Pesquisadores utilizaram uma técnica chamada proteômica fecal, que identifica proteínas específicas nas fezes para chegar a esta conclusão. Como o leite de orangotango contém diversas proteínas exclusivas deste alimento, a detecção dessas proteínas específicas do leite nas fezes de um filhote é uma evidência direta de que o indivíduo ainda está consumindo leite materno.
A equipe aplicou a técnica em amostras fecais de orangotangos selvagens na Área de Conservação do Vale de Danum, em Sabah, no Bornéu malaio.

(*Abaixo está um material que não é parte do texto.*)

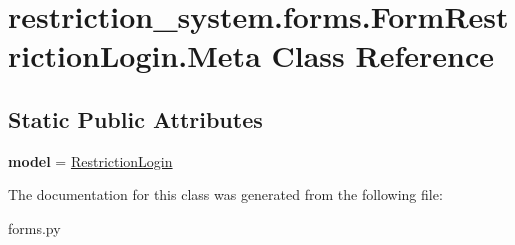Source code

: \hypertarget{classrestriction__system_1_1forms_1_1FormRestrictionLogin_1_1Meta}{}\section{restriction\+\_\+system.\+forms.\+Form\+Restriction\+Login.\+Meta Class Reference}
\label{classrestriction__system_1_1forms_1_1FormRestrictionLogin_1_1Meta}
\subsection*{Static Public Attributes}
\begin{DoxyCompactItemize}
\item 
\hypertarget{classrestriction__system_1_1forms_1_1FormRestrictionLogin_1_1Meta_ad4e22e57eebc849aa2beebff1e20406c}{}{\bfseries model} = \hyperlink{classrestriction__system_1_1models_1_1RestrictionLogin}{Restriction\+Login}\label{classrestriction__system_1_1forms_1_1FormRestrictionLogin_1_1Meta_ad4e22e57eebc849aa2beebff1e20406c}

\end{DoxyCompactItemize}


The documentation for this class was generated from the following file\+:\begin{DoxyCompactItemize}
\item 
forms.\+py\end{DoxyCompactItemize}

Ao longo de um período de dois anos e sete meses, eles coletaram amostras fecais de indivíduos identificados.
As proteínas específicas do leite foram detectadas em todas as 20 amostras de filhotes com menos de seis anos e meio de idade, indicando que os jovens ainda consumiam leite materno por pelo menos este período após o nascimento.
Essa amamentação contínua e prolongada provavelmente sustenta a taxa de sobrevivência excepcionalmente alta dos filhotes de orangotango e contribui para sua estratégia reprodutiva lenta, afirmam os pesquisadores. Ao mesmo tempo, a conclusão ressalta por que as populações desse primata criticamente ameaçado de extinção se recuperam muito lentamente dos declínios, destacando a urgência de proteger seus habitats remanescentes nas florestas tropicais.